How Nigerian Tertiary Institutions Stress Students

How Nigerian Tertiary Institutions Stress Students

On Tuesday, April 20, 2021, Nigeria was shocked once again by the news of a young undergraduate student of Obafemi Awolowo University (OAU) that committed suicide. This young man, Emmanuel, took his life by drinking the infamous pesticide, Sniper. The reason Emmanuel saw suicide as the best option available to him is unknown but there were claims that he has severally threatened his mother that he will take his life but she ignored him, thinking he was bluffing. It was also claimed that his mother has not been supporting the young man emotionally because she continued to remind him of how hopeless he was. The sad end of yet another young Nigerian has reminded us once again of the dangers posed by ignoring our mental health.

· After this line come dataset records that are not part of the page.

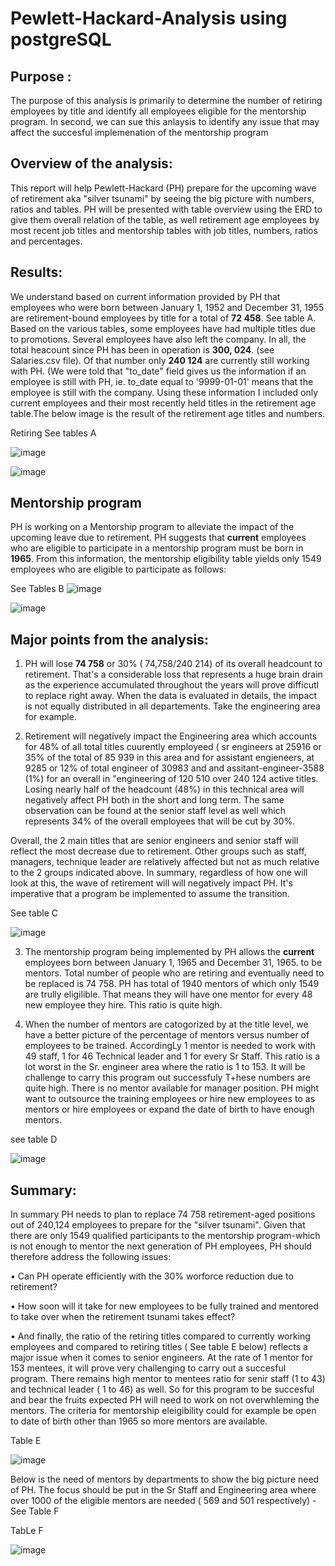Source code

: # Pewlett-Hackard-Analysis using postgreSQL

## Purpose :
The purpose of this analysis is primarily to determine the number of retiring employees by title and identify all employees eligible for the mentorship program.  In second, we can sue this anlaysis to identify any issue that may affect the succesful implemenation of the mentorship program 

## Overview of the analysis:
This report will help Pewlett-Hackard (PH) prepare for the upcoming wave of retirement aka "silver tsunami" by seeing the big picture with numbers, ratios and tables. PH will be presented with table overview using the ERD to give them overall relation of the table, as well retirement age employees by most recent job titles and mentorship tables with job titles, numbers, ratios and percentages.

## Results:

We understand based on current information provided by PH that employees who were born between January 1, 1952 and December 31, 1955 are retirement-bound employees by title for a total of **72 458**.  See table A. Based on the various tables, some employees have had multiple titles due to promotions. Several employees have also left the company.  In all, the total heacount since PH has been in operation is **300, 024**. (see Salaries.csv file). Of that number only **240 124** are currently still working with PH. (We were told that "to_date" field gives us the information if an employee is still with PH, ie. to_date equal to '9999-01-01' means that the employee is still with the company. Using these information I included only current employees and their most recently held titles in the retirement age table.The below image is the result of the retirement age titles and numbers.

Retiring See tables A

![image](https://user-images.githubusercontent.com/115424156/204160192-30197659-c346-4951-8816-49b2c3b324e8.png)


![image](https://user-images.githubusercontent.com/115424156/204154510-a8752286-869d-4d7e-80be-37e94b786ac9.png)






## Mentorship program

PH is working on a Mentorship program to alleviate the impact of the upcoming leave due to retirement. PH suggests that **current** employees who are eligible to participate in a mentorship program must be born in **1965**. From this information, the mentorship eligibility table yields only 1549 employees who are eligible to participate as follows: 

See Tables B
![image](https://user-images.githubusercontent.com/115424156/204172337-d8539512-b0c6-4db0-86ad-8c16d032a20c.png)







![image](https://user-images.githubusercontent.com/115424156/204172674-9ab2e5e9-2fef-46ee-a11a-e4c637765750.png)



 

## Major points from the analysis:

1.	PH will lose  **74 758** or 30% ( 74,758/240 214) of its overall headcount to retirement. That's a considerable loss that represents a huge brain  drain as the experience accumulated throughout the years will prove difficutl to replace right away. When the data is evaluated in details, the impact is not equally distributed in all departements. Take the engineering area for example. 

2.	Retirement will negatively impact the Engineering area which accounts for 48% of all total titles cuurently employeed ( sr engineers at 25916 or 35% of the total of 85 939 in this area and for assistant engieneers, at 9285 or 12% of  total engineer of 30983 and and assitant-engineer-3588 (1%) for an overall in "engineering of  120 510 over 240 124 active titles. Losing nearly half of the headcount (48%) in this technical area will negatively affect PH both in the short and long term. 
The same observation can be found at the senior staff level as well which represents 34% of the overall employees that will be cut by 30%.

Overall, the 2 main titles that are senior engineers and senior staff will reflect the most decrease due to retirement. Other groups such as staff, managers, technique leader are relatively affected but not as much relative to the 2 groups indicated above. 
In summary, regardless of how one will look at this, the wave of retirement will will negatively impact PH. It's imperative that a program be implemented to assume the transition. 

 
See table C


![image](https://user-images.githubusercontent.com/115424156/204165309-21e574b1-5b49-4887-89b3-316667092783.png)

 

3.	The mentorship program being implemented by PH allows the **current** employees born between January 1, 1965 and December 31, 1965. to be mentors. Total number of people who are retiring and eventually need to be replaced is 74 758. PH has total of 1940 mentors of which only 1549 are trully eligilible. That means they will have one mentor for every 48 new employee they hire. This ratio is quite high.

5.	When the number of mentors are catogorized by at the title level, we have a better picture of the percentage of mentors versus number of employees to be trained. AccordingLy 1 mentor is needed to work with 49 staff, 1 for 46 Technical leader and 1 for every Sr Staff. This ratio is a lot worst in the Sr. engineer area where the ratio is 1 to 153. It will be  challenge to carry this program out successfuly T+hese numbers are quite high. There is no mentor available for manager position. PH might want to outsource the training employees or hire  new employees to as mentors or hire employees or expand the date of birth to have enough mentors.
 

see table D

![image](https://user-images.githubusercontent.com/115424156/204175481-ee11901d-f7c3-4b87-9746-b4e47dcfa07a.png)


 
## Summary:

In summary PH needs to plan to replace  74 758 retirement-aged positions out of 240,124 employees to prepare for the "silver tsunami". 
Given that there are only 1549 qualified participants  to the mentorship program-which is not enough to mentor the next generation of PH employees, PH should therefore address the following issues:

• Can PH operate efficiently with the 30% worforce reduction due to retirement?

• How soon will it take for new employees to be fully trained and mentored to take over when the retirement tsunami takes effect?

• And finally, the ratio of the retiring titles compared to currently working employees and compared to retiring titles ( See table E below) reflects a major issue when it comes to senior engineers. At the rate of 1 mentor for 153 mentees, it will prove very challenging to carry out a succesful program. There remains high mentor to mentees ratio for senir staff (1 to 43) and technical leader ( 1 to 46) as well. So for this program to be succesful and bear the fruits expected PH will need to work on not overwhleming the mentors. The criteria for mentorship eleigibility could for example be open to date of birth other than 1965 so more mentors are available.  

Table E

![image](https://user-images.githubusercontent.com/115424156/204194076-1c6e9304-a7e0-4787-b7ac-7f0ce8e27b13.png)




Below is the need of mentors by departments to show the big picture need of PH. The focus should be put in the Sr Staff and Engineering area where over 1000 of the eligible mentors are needed ( 569 and 501 respectively) -See Table F


 TabLe F

![image](https://user-images.githubusercontent.com/115424156/204176128-2d2b9b1a-df07-4a92-ad10-652d08904b2d.png)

The painful demise of Emmanuel also brings up another issue that needs to be addressed as soon as possible. This time, the issue on the table is the undue stress Nigerian tertiary institutions put their students through. You will agree with me, if you schooled in Nigeria, that our tertiary education system is stressful. The system makes it look as if you need to pass through stress to become a better student. From the time of admission to when you graduate, you are expected to endure sufferings that could easily have been abated by the school. They can stress you through your course loads, lack of mental healthcare facilities, and so many others. Sometimes, people don’t look forward to going back to school for further studies because of the stress they were put through while in school.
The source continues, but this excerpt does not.